Nijo-jo castle sits at the very heart of Kyoto and is one of the great landmarks of Japan. The castle was built by one of the most influential men in Japanese history,  the Shogun , Ieyasu Tokugawa, founder of the Tokugawa dynasty (1600 - 1868.) Nijo-jo was seen as both a statement of power and as a way of letting the Emperor (and the people) know who really ran the show. The Emperor's residence in Kyoto paled by comparison. Nijo-jo was actually the second home of the Shogun whose military dictatorship was based in Edo (Tokyo.) The castle is ornamented with spectacular paintings and is home to the famous "nightingale" floors that let out a more or less melodious squeek warning the guards of intruders. The garden is just as showy as the villa, especially the exuberant rock-work around the pond which looks very much like a Chinese landscape painting depicting a mountain range.

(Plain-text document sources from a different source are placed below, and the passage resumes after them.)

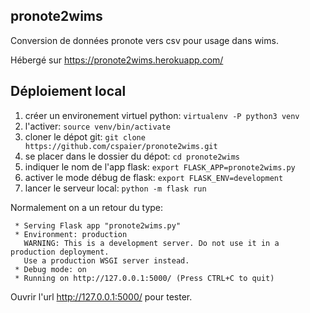 ## pronote2wims

Conversion de données pronote vers csv pour usage dans wims.

Hébergé sur https://pronote2wims.herokuapp.com/

## Déploiement local

1. créer un environement virtuel python: `virtualenv -P python3 venv`
2. l'activer: `source venv/bin/activate`
3. cloner le dépot git: `git clone https://github.com/cspaier/pronote2wims.git`
4. se placer dans le dossier du dépot: `cd pronote2wims`
5. indiquer le nom de l'app flask: `export FLASK_APP=pronote2wims.py`
6. activer le mode débug de flask: `export FLASK_ENV=development`
7. lancer le serveur local: `python -m flask run`

Normalement on a un retour du type:
```
 * Serving Flask app "pronote2wims.py"
 * Environment: production
   WARNING: This is a development server. Do not use it in a production deployment.
   Use a production WSGI server instead.
 * Debug mode: on
 * Running on http://127.0.0.1:5000/ (Press CTRL+C to quit)

```
Ouvrir l'url http://127.0.0.1:5000/ pour tester.

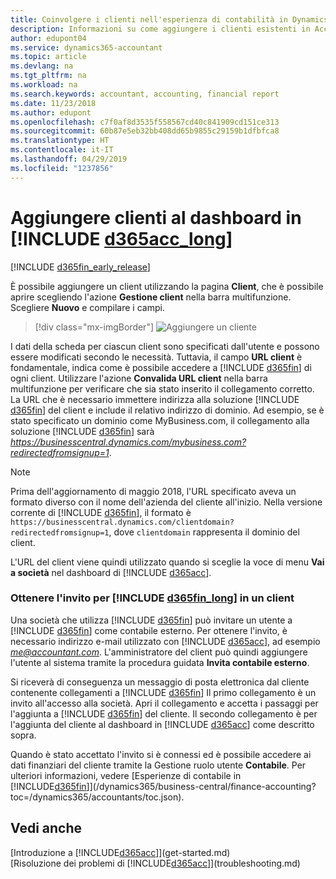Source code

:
 ```yaml
---
title: Coinvolgere i clienti nell'esperienza di contabilità in Dynamics 365 | Documenti Microsoft
description: Informazioni su come aggiungere i clienti esistenti in Accountant Hub per Dynamics 365.
author: edupont04
ms.service: dynamics365-accountant
ms.topic: article
ms.devlang: na
ms.tgt_pltfrm: na
ms.workload: na
ms.search.keywords: accountant, accounting, financial report
ms.date: 11/23/2018
ms.author: edupont
ms.openlocfilehash: c7f0af8d3535f558567cd40c841909cd151ce313
ms.sourcegitcommit: 60b87e5eb32bb408dd65b9855c29159b1dfbfca8
ms.translationtype: HT
ms.contentlocale: it-IT
ms.lasthandoff: 04/29/2019
ms.locfileid: "1237856"
---
```

# <a name="add-clients-to-your-dashboard-in-include-d365acclongincludesd365acclongmdmd"></a>Aggiungere clienti al dashboard in [!INCLUDE [d365acc_long](includes/d365acc_long_md.md)]
[!INCLUDE [d365fin_early_release](includes/d365fin_early_release.md.md)]

È possibile aggiungere un client utilizzando la pagina **Client**, che è possibile aprire scegliendo l'azione **Gestione client** nella barra multifunzione. Scegliere **Nuovo** e compilare i campi.  

> [!div class="mx-imgBorder"]
> ![Aggiungere un cliente](./media/accountant-add-client/manage-client.png)

I dati della scheda per ciascun client sono specificati dall'utente e possono essere modificati secondo le necessità. Tuttavia, il campo **URL client** è fondamentale, indica come è possibile accedere a [!INCLUDE [d365fin](includes/d365fin_md.md)] di ogni client. Utilizzare l'azione **Convalida URL client** nella barra multifunzione per verificare che sia stato inserito il collegamento corretto. La URL che è necessario immettere indirizza alla soluzione [!INCLUDE [d365fin](includes/d365fin_md.md)] del client e include il relativo indirizzo di dominio. Ad esempio, se è stato specificato un dominio come MyBusiness.com, il collegamento alla soluzione [!INCLUDE [d365fin](includes/d365fin_md.md)] sarà *https://businesscentral.dynamics.com/mybusiness.com?redirectedfromsignup=1*.  

> [!NOTE]
>  Prima dell'aggiornamento di maggio 2018, l'URL specificato aveva un formato diverso con il nome dell'azienda del cliente all'inizio. Nella versione corrente di [!INCLUDE [d365fin](includes/d365fin_md.md)], il formato è ```https://businesscentral.dynamics.com/clientdomain?redirectedfromsignup=1```, dove ```clientdomain``` rappresenta il dominio del client.  

L'URL del client viene quindi utilizzato quando si sceglie la voce di menu **Vai a società** nel dashboard di [!INCLUDE [d365acc](includes/d365acc_md.md)].  

### <a name="get-invited-to-a-clients-include-d365finlongincludesd365finlongmdmd"></a>Ottenere l'invito per [!INCLUDE [d365fin_long](includes/d365fin_long_md.md)] in un client
Una società che utilizza [!INCLUDE [d365fin](includes/d365fin_md.md)] può invitare un utente a [!INCLUDE [d365fin](includes/d365fin_md.md)] come contabile esterno. Per ottenere l'invito, è necessario indirizzo e-mail utilizzato con [!INCLUDE [d365acc](includes/d365acc_md.md)], ad esempio <em>me@accountant.com</em>. L'amministratore del client può quindi aggiungere l'utente al sistema tramite la procedura guidata **Invita contabile esterno**.  

Si riceverà di conseguenza un messaggio di posta elettronica dal cliente contenente collegamenti a [!INCLUDE [d365fin](includes/d365fin_md.md)] Il primo collegamento è un invito all'accesso alla società. Apri il collegamento e accetta i passaggi per l'aggiunta a [!INCLUDE [d365fin](includes/d365fin_md.md)] del cliente. Il secondo collegamento è per l'aggiunta del cliente al dashboard in [!INCLUDE [d365acc](includes/d365acc_md.md)] come descritto sopra.  

Quando è stato accettato l'invito si è connessi ed è possibile accedere ai dati finanziari del cliente tramite la Gestione ruolo utente **Contabile**. Per ulteriori informazioni, vedere [Esperienze di contabile in [!INCLUDE[d365fin](includes/d365fin_md.md)]](/dynamics365/business-central/finance-accounting?toc=/dynamics365/accountants/toc.json).  

## <a name="see-also"></a>Vedi anche
[Introduzione a [!INCLUDE[d365acc](includes/d365acc_md.md)]](get-started.md)  
[Risoluzione dei problemi di [!INCLUDE[d365acc](includes/d365acc_md.md)]](troubleshooting.md)  

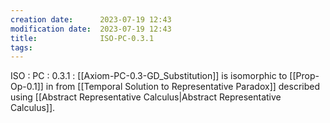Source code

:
 ```yaml
---
creation date:		2023-07-19 12:43
modification date:	2023-07-19 12:43
title: 				ISO-PC-0.3.1
tags:
---
```


ISO : PC : 0.3.1 : [[Axiom-PC-0.3-GD_Substitution]] is isomorphic to [[Prop-Op-0.1]] in from [[Temporal Solution to Representative Paradox]] described using [[Abstract Representative Calculus|Abstract Representative Calculus]].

A guard tower, the moat, and sloping walls of Nijo-jo castle.

 

A visitor scoping out the pond (and its tasty koi.)

 

A slightly wider view.

 

Rock work along the edge of the pond with ancient sago palms.

 

Closer view of the rocks with a waterfall beyond.

 

Stone bridges lead to islands in the pond.

 

The view from one of the watch tower platforms with cherry trees and plums in bloom.

 

Looking out over the villa with the city beyond.

 

A "shoin" pavilion on the grounds of the castle.